**Work task**
Find the word "limit" below. Copy each line that has it.

**Information provided**
··········

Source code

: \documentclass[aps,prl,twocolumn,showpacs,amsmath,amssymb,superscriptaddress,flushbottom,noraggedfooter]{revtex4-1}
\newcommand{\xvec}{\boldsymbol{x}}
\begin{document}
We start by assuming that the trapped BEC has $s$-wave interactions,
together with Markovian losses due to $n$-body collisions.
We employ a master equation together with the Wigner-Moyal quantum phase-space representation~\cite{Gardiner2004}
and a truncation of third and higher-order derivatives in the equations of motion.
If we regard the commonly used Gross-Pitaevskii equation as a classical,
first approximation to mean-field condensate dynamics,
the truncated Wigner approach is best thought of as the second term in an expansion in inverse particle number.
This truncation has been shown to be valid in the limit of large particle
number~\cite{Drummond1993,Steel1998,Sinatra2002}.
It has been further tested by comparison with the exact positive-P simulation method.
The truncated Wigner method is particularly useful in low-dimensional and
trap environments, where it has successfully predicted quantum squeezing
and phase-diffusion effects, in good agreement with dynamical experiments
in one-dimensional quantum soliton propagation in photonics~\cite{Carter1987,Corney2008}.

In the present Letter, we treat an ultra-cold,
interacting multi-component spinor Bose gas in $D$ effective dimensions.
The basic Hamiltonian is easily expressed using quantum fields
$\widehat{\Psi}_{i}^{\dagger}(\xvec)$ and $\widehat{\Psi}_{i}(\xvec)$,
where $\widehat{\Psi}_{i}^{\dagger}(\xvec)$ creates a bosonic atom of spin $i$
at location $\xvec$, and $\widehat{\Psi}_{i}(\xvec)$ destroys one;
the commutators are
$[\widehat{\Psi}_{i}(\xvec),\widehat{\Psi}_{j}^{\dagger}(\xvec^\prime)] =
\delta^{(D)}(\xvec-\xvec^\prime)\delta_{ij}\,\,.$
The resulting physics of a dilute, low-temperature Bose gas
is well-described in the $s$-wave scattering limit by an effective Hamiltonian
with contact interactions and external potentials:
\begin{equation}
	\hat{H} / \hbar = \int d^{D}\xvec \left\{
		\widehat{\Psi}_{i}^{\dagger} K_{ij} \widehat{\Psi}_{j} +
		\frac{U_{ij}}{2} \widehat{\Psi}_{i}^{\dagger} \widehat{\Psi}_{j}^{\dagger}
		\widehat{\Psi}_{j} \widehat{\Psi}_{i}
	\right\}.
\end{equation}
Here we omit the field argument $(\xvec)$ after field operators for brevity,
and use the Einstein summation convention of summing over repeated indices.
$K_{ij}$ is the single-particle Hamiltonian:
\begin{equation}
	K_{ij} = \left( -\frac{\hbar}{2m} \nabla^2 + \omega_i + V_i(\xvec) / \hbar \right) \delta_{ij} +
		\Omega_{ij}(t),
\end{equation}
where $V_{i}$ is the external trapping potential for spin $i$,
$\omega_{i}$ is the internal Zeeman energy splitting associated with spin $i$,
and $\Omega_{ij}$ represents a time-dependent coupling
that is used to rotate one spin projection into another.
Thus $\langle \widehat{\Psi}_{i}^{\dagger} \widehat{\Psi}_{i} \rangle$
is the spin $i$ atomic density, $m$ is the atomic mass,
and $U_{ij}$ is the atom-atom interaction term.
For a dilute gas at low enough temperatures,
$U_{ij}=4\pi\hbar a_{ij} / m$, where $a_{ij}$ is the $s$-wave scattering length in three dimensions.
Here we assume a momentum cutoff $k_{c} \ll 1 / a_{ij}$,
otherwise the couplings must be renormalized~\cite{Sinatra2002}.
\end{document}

··········

**Response to the exercise**
This truncation has been shown to be valid in the limit of large particle
is well-described in the $s$-wave scattering limit by an effective Hamiltonian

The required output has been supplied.